[Items from a dataset]
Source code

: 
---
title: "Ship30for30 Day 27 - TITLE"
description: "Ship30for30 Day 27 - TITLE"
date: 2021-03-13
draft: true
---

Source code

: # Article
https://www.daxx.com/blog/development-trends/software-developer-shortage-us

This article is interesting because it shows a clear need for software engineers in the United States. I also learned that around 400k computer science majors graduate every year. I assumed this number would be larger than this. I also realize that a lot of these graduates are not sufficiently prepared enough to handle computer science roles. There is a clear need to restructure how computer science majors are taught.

__Work to complete__: Please give the full set of data again exactly.

__Answer for this exercise__:
Source code

: 
---
title: "Ship30for30 Day 27 - TITLE"
description: "Ship30for30 Day 27 - TITLE"
date: 2021-03-13
draft: true
---

Source code

: # Article
https://www.daxx.com/blog/development-trends/software-developer-shortage-us

This article is interesting because it shows a clear need for software engineers in the United States. I also learned that around 400k computer science majors graduate every year. I assumed this number would be larger than this. I also realize that a lot of these graduates are not sufficiently prepared enough to handle computer science roles. There is a clear need to restructure how computer science majors are taught.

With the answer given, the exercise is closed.